◆ **RECORDS SUPPLIED**:
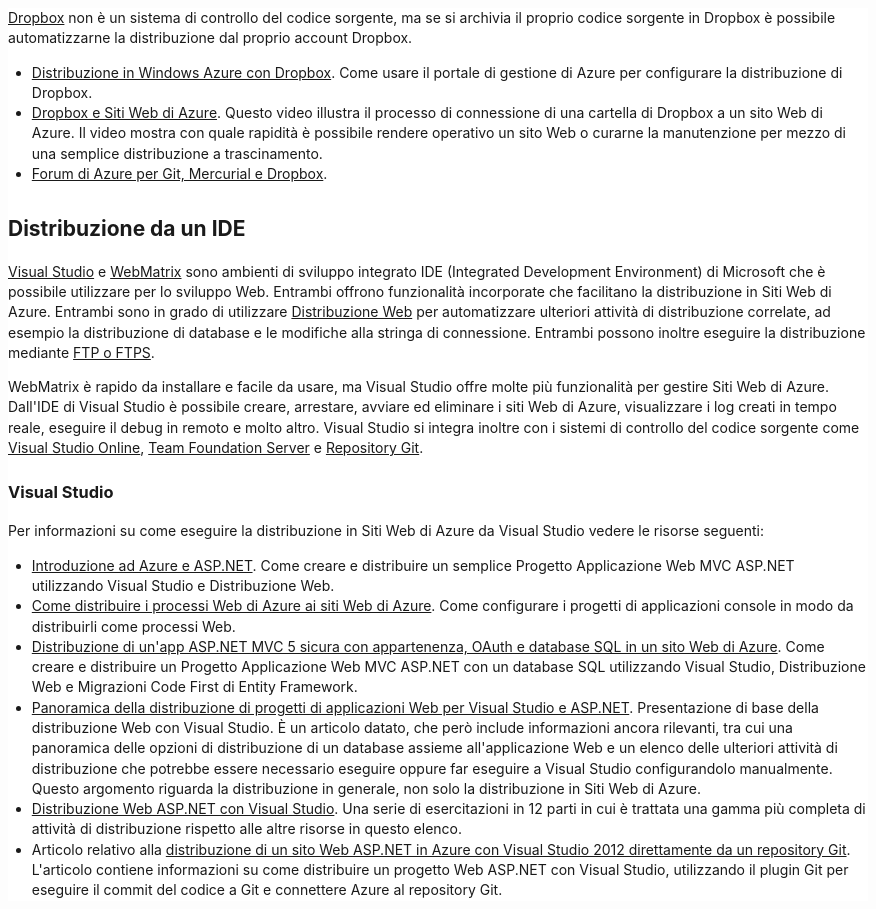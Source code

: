 [Dropbox][Dropbox] non è un sistema di controllo del codice sorgente, ma se si archivia il proprio codice sorgente in Dropbox è possibile automatizzarne la distribuzione dal proprio account Dropbox.

-   [Distribuzione in Windows Azure con Dropbox][Distribuzione in Windows Azure con Dropbox]. Come usare il portale di gestione di Azure per configurare la distribuzione di Dropbox.
-   [Dropbox e Siti Web di Azure][Dropbox e Siti Web di Azure]. Questo video illustra il processo di connessione di una cartella di Dropbox a un sito Web di Azure. Il video mostra con quale rapidità è possibile rendere operativo un sito Web o curarne la manutenzione per mezzo di una semplice distribuzione a trascinamento.
-   [Forum di Azure per Git, Mercurial e Dropbox][Forum di Azure per Git, Mercurial e Dropbox].

## <a name="ide"></a>Distribuzione da un IDE

[Visual Studio][Visual Studio] e [WebMatrix][WebMatrix] sono ambienti di sviluppo integrato IDE (Integrated Development Environment) di Microsoft che è possibile utilizzare per lo sviluppo Web. Entrambi offrono funzionalità incorporate che facilitano la distribuzione in Siti Web di Azure. Entrambi sono in grado di utilizzare [Distribuzione Web][Distribuzione Web] per automatizzare ulteriori attività di distribuzione correlate, ad esempio la distribuzione di database e le modifiche alla stringa di connessione. Entrambi possono inoltre eseguire la distribuzione mediante [FTP o FTPS][FTP o FTPS].

WebMatrix è rapido da installare e facile da usare, ma Visual Studio offre molte più funzionalità per gestire Siti Web di Azure. Dall'IDE di Visual Studio è possibile creare, arrestare, avviare ed eliminare i siti Web di Azure, visualizzare i log creati in tempo reale, eseguire il debug in remoto e molto altro. Visual Studio si integra inoltre con i sistemi di controllo del codice sorgente come [Visual Studio Online][1], [Team Foundation Server][Team Foundation Server] e [Repository Git][Repository Git].

### <a name="vs"></a>Visual Studio

Per informazioni su come eseguire la distribuzione in Siti Web di Azure da Visual Studio vedere le risorse seguenti:

-   [Introduzione ad Azure e ASP.NET][Introduzione ad Azure e ASP.NET]. Come creare e distribuire un semplice Progetto Applicazione Web MVC ASP.NET utilizzando Visual Studio e Distribuzione Web.
-   [Come distribuire i processi Web di Azure ai siti Web di Azure][Come distribuire i processi Web di Azure ai siti Web di Azure]. Come configurare i progetti di applicazioni console in modo da distribuirli come processi Web.
-   [Distribuzione di un'app ASP.NET MVC 5 sicura con appartenenza, OAuth e database SQL in un sito Web di Azure][Distribuzione di un'app ASP.NET MVC 5 sicura con appartenenza, OAuth e database SQL in un sito Web di Azure]. Come creare e distribuire un Progetto Applicazione Web MVC ASP.NET con un database SQL utilizzando Visual Studio, Distribuzione Web e Migrazioni Code First di Entity Framework.
-   [Panoramica della distribuzione di progetti di applicazioni Web per Visual Studio e ASP.NET][Panoramica della distribuzione di progetti di applicazioni Web per Visual Studio e ASP.NET]. Presentazione di base della distribuzione Web con Visual Studio. È un articolo datato, che però include informazioni ancora rilevanti, tra cui una panoramica delle opzioni di distribuzione di un database assieme all'applicazione Web e un elenco delle ulteriori attività di distribuzione che potrebbe essere necessario eseguire oppure far eseguire a Visual Studio configurandolo manualmente. Questo argomento riguarda la distribuzione in generale, non solo la distribuzione in Siti Web di Azure.
-   [Distribuzione Web ASP.NET con Visual Studio][Distribuzione Web ASP.NET con Visual Studio]. Una serie di esercitazioni in 12 parti in cui è trattata una gamma più completa di attività di distribuzione rispetto alle altre risorse in questo elenco.
-   Articolo relativo alla [distribuzione di un sito Web ASP.NET in Azure con Visual Studio 2012 direttamente da un repository Git][distribuzione di un sito Web ASP.NET in Azure con Visual Studio 2012 direttamente da un repository Git]. L'articolo contiene informazioni su come distribuire un progetto Web ASP.NET con Visual Studio, utilizzando il plugin Git per eseguire il commit del codice a Git e connettere Azure al repository Git.


  [Distribuzione da un sistema di controllo del codice sorgente ospitato nel cloud]: #cloud
  [Distribuzione da un IDE]: #ide
  [Distribuzione mediante un'utilità FTP]: #ftp
  [Distribuzione da un sistema di controllo del codice sorgente locale]: #onpremises
  [Utilizzo degli strumenti da riga di comando e dell'API REST per la gestione di Azure]: #commandline
  [flusso di lavoro di recapito continuo]: http://www.asp.net/aspnet/overview/developing-apps-with-windows-azure/building-real-world-cloud-apps-with-windows-azure/continuous-integration-and-continuous-delivery
  [sistema di controllo del codice sorgente]: http://asp.net/aspnet/overview/developing-apps-with-windows-azure/building-real-world-cloud-apps-with-windows-azure/source-control
  [Visual Studio Online]: http://www.asp.net/aspnet/overview/developing-apps-with-windows-azure/building-real-world-cloud-apps-with-windows-azure/source-control#gittfs
  [Recapito continuo in Azure mediante VSO e TFVC]: http://www.visualstudio.com/it-it/learn/continuous-delivery-in-vs
  [Recapito continuo in Azure mediante VSO]: /it-it/documentation/articles/cloud-services-continuous-delivery-use-vso/
  [Recapito continuo in Azure mediante Visual Studio Online e Git]: http://azure.microsoft.com/it-it/documentation/articles/cloud-services-continuous-delivery-use-vso-git/
  [GitHub]: http://www.github.com
  [CodePlex]: http://www.codeplex.com/
  [BitBucket]: https://bitbucket.org/
  [Pubblicazione da controllo del codice sorgente in Siti Web di Azure]: /it-it/documentation/articles/web-sites-publish-source-control/
  [Distribuzione di siti Web con GitHub mediante Kudu]: /it-it/documentation/videos/deploying-to-azure-from-github/
  [Forum di Azure per Git, Mercurial e Dropbox]: http://social.msdn.microsoft.com/Forums/windowsazure/en-US/home?forum=azuregit
  [Mercurial]: http://mercurial.selenic.com/
  [Dropbox]: https://www.dropbox.com/
  [Distribuzione in Windows Azure con Dropbox]: http://blogs.msdn.com/b/windowsazure/archive/2013/03/19/new-deploy-to-windows-azure-web-sites-from-dropbox.aspx
  [Dropbox e Siti Web di Azure]: http://channel9.msdn.com/Series/Windows-Azure-Web-Sites-Tutorials/Dropbox-Deployment-to-Windows-Azure-Web-Sites
  [Visual Studio]: http://www.visualstudio.com/it-it/downloads/download-visual-studio-vs.aspx
  [WebMatrix]: http://www.microsoft.com/web/webmatrix/
  [Distribuzione Web]: http://www.iis.net/downloads/microsoft/web-deploy
  [FTP o FTPS]: http://en.wikipedia.org/wiki/File_Transfer_Protocol
  [1]: #vso
  [Team Foundation Server]: #tfs
  [Repository Git]: #git
  [Introduzione ad Azure e ASP.NET]: /it-it/develop/net/tutorials/get-started/
  [Come distribuire i processi Web di Azure ai siti Web di Azure]: /it-it/documentation/articles/websites-dotnet-deploy-webjobs/
  [Distribuzione di un'app ASP.NET MVC 5 sicura con appartenenza, OAuth e database SQL in un sito Web di Azure]: /it-it/develop/net/tutorials/web-site-with-sql-database/
  [Panoramica della distribuzione di progetti di applicazioni Web per Visual Studio e ASP.NET]: http://msdn.microsoft.com/it-it/library/dd394698.aspx
  [Distribuzione Web ASP.NET con Visual Studio]: http://www.asp.net/mvc/tutorials/deployment/visual-studio-web-deployment/introduction
  [distribuzione di un sito Web ASP.NET in Azure con Visual Studio 2012 direttamente da un repository Git]: http://www.dotnetcurry.com/ShowArticle.aspx?ID=881
  [Sviluppo e distribuzione di un sito Web con Microsoft WebMatrix]: http://www.windowsazure.com/it-it/documentation/articles/web-sites-dotnet-using-webmatrix/
  [Creazione e distribuzione di un sito Web Node.js in Azure con WebMatrix]: http://www.windowsazure.com/it-it/documentation/articles/web-sites-nodejs-use-webmatrix/
  [Creazione e distribuzione di un sito Web di Azure PHP-MySQL tramite WebMatrix]: http://www.windowsazure.com/it-it/documentation/articles/web-sites-php-mysql-use-webmatrix/
  [WebMatrix 3: Git integrato e distribuzione in Azure]: http://www.codeproject.com/Articles/577581/Webmatrixplus3-3aplusIntegratedplusGitplusandplusD
  [FileZilla]: https://filezilla-project.org/
  [Creazione di un sito Web di Azure PHP-MySQL e distribuzione tramite FTP]: /it-it/documentation/articles/web-sites-php-mysql-deploy-use-ftp/
  [Come gestire i siti Web]: http://www.windowsazure.com/it-it/documentation/articles/web-sites-manage#ftp-credentials
  [Recapito continuo per Servizi cloud in Azure]: /it-it/develop/net/common-tasks/continuous-delivery/
  [pubblicazione in Siti Web di Azure da qualsiasi repository Git/HG]: http://blog.davidebbo.com/2013/04/publishing-to-azure-web-sites-from-any.html
  [distribuzione di DUE siti Web in Azure da un solo repository Git]: http://www.hanselman.com/blog/DeployingTWOWebsitesToWindowsAzureFromOneGitRepository.aspx
  [IDE di Visual Studio]: #vs
  [MSBuild]: http://msbuildbook.com/
  [2]: #webdeploy
  [Distribuzione Web ASP.NET con Visual Studio: Distribuzione da riga di comando]: http://www.asp.net/mvc/tutorials/deployment/visual-studio-web-deployment/command-line-deployment
  [Utilizzo di script Batch FTP]: http://support.microsoft.com/kb/96269
  [Windows PowerShell]: http://msdn.microsoft.com/it-it/library/dd835506.aspx
  [automatizzare tutto e creare app per cloud reali con Azure]: http://asp.net/aspnet/overview/developing-apps-with-windows-azure/building-real-world-cloud-apps-with-windows-azure/automate-everything
  [risorse]: http://asp.net/aspnet/overview/developing-apps-with-windows-azure/building-real-world-cloud-apps-with-windows-azure/automate-everything#resources
  [automazione completa con le librerie di gestione di Azure e .NET]: http://www.hanselman.com/blog/PennyPinchingInTheCloudAutomatingEverythingWithTheWindowsAzureManagementLibrariesAndNET.aspx
  [Strumenti da riga di comando di Azure]: /it-it/downloads/#cmd-line-tools
  [strumento di distribuzione Web]: http://technet.microsoft.com/it-it/library/dd568996
  [utilizzo di Distribuzione Web]: http://www.iis.net/learn/publish/using-web-deploy
  [StackOverflow]: http://www.stackoverflow.com
  [Distribuzione temporanea su Siti Web di Microsoft Azure]: /it-it/documentation/articles/web-sites-staged-publishing/
  [Backup di Siti Web di Azure]: /it-it/documentation/articles/web-sites-backup/
  [documentazione di Siti Web di Azure]: /it-it/documentation/services/web-sites/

◆ **WHAT IS EXPECTED**: Where a line above holds the word "direttamente", copy it.

◆ **ANSWER AREA**:
-   Articolo relativo alla [distribuzione di un sito Web ASP.NET in Azure con Visual Studio 2012 direttamente da un repository Git][distribuzione di un sito Web ASP.NET in Azure con Visual Studio 2012 direttamente da un repository Git]. L'articolo contiene informazioni su come distribuire un progetto Web ASP.NET con Visual Studio, utilizzando il plugin Git per eseguire il commit del codice a Git e connettere Azure al repository Git.
  [distribuzione di un sito Web ASP.NET in Azure con Visual Studio 2012 direttamente da un repository Git]: http://www.dotnetcurry.com/ShowArticle.aspx?ID=881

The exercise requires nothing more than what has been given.